The First Vendor Evaluation Now Happens Inside a Language Model

A 6,000-prompt audit found a pharma brand ranked fourth in AI answers exactly where its positioning said it should be first. B2B buying now runs through models most sellers cannot see into.

The First Vendor Evaluation Now Happens Inside a Language Model

In a 2025–26 audit, GSK tested how AI assistants describe one of its treatments for chronic obstructive pulmonary disease. Across 6,000 prompts covering nine points in a clinician’s decision process, the brand ranked first when the question was broad. When the prompt narrowed to patients starting treatment for the first time—the segment the brand is positioned to own—it dropped to fourth1.

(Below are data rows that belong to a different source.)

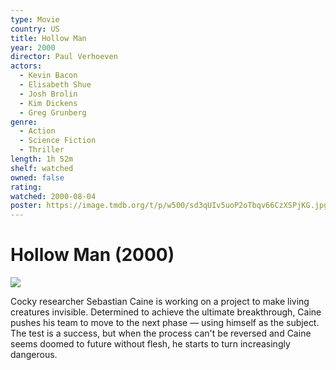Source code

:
 ```yaml
---
type: Movie
country: US
title: Hollow Man
year: 2000
director: Paul Verhoeven
actors:
  - Kevin Bacon
  - Elisabeth Shue
  - Josh Brolin
  - Kim Dickens
  - Greg Grunberg
genre:
  - Action
  - Science Fiction
  - Thriller
length: 1h 52m
shelf: watched
owned: false
rating:
watched: 2000-08-04
poster: https://image.tmdb.org/t/p/w500/sd3qUIv5uoP2oTbqv66CzXSPjKG.jpg
---
```


# Hollow Man (2000)

![](https://image.tmdb.org/t/p/w500/sd3qUIv5uoP2oTbqv66CzXSPjKG.jpg)

Cocky researcher Sebastian Caine is working on a project to make living creatures invisible. Determined to achieve the ultimate breakthrough, Caine pushes his team to move to the next phase — using himself as the subject. The test is a success, but when the process can't be reversed and Caine seems doomed to future without flesh, he starts to turn increasingly dangerous.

The mismatch matters because the audience has moved. OpenEvidence, a clinical decision-support assistant, reports daily use by more than 40 percent of U.S. physicians and 20 million queries in January 2026, up from 2.6 million in December 20242. The figures are the company’s own, but the direction matches what researchers are documenting across B2B categories: buyers brief themselves through AI tools before any salesperson knows they exist. IDC forecasts that 62 percent of traditional B2B demand generation will be AI-led by 20283.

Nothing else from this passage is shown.